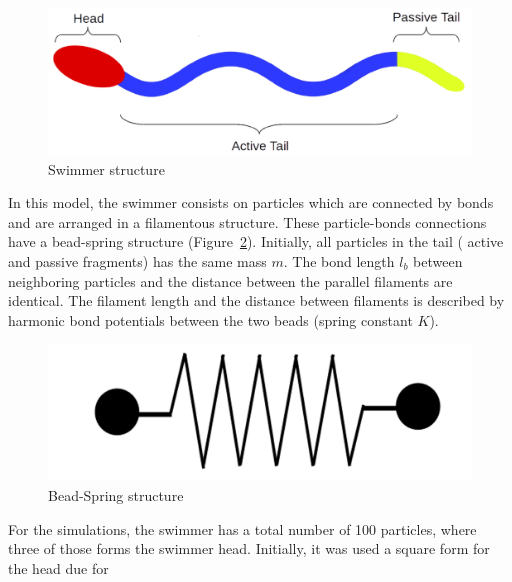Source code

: \begin{figure}[ht]
  \centering
  \begin{footnotesize}
  \includegraphics[scale=0.25]{images/swimmer-struc.png}
  \caption[Swimmer Structure]{Swimmer structure}
  \label{fig:Bild1}
  \end{footnotesize}
\end{figure} 


In this model, the swimmer consists on particles which are connected by bonds and are arranged in a filamentous structure. These particle-bonds connections have a bead-spring 
structure (Figure~\ref{fig:Bild2}). Initially, all particles in the tail ( active and passive fragments) has the same mass $m$. The bond length $l_{b}$ between neighboring
particles and the distance between the parallel filaments are identical. The filament length and the distance between filaments is described by harmonic bond potentials between
the two beads (spring constant $K$).

\begin{figure}[ht]
  \centering
  \begin{footnotesize}
  \includegraphics[scale=0.25]{images/bead-spring.png}
  \caption[Bead-Spring structure]{Bead-Spring structure}
  \label{fig:Bild2}
  \end{footnotesize}
\end{figure} 

For the simulations, the swimmer has a total number of 100 particles, where three of those forms the swimmer head. Initially, it was used a square form for the head due for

What you have to do: Wherever the string "images" appears in the data above, report the whole line.

Output:
  \includegraphics[scale=0.25]{images/swimmer-struc.png}
  \includegraphics[scale=0.25]{images/bead-spring.png}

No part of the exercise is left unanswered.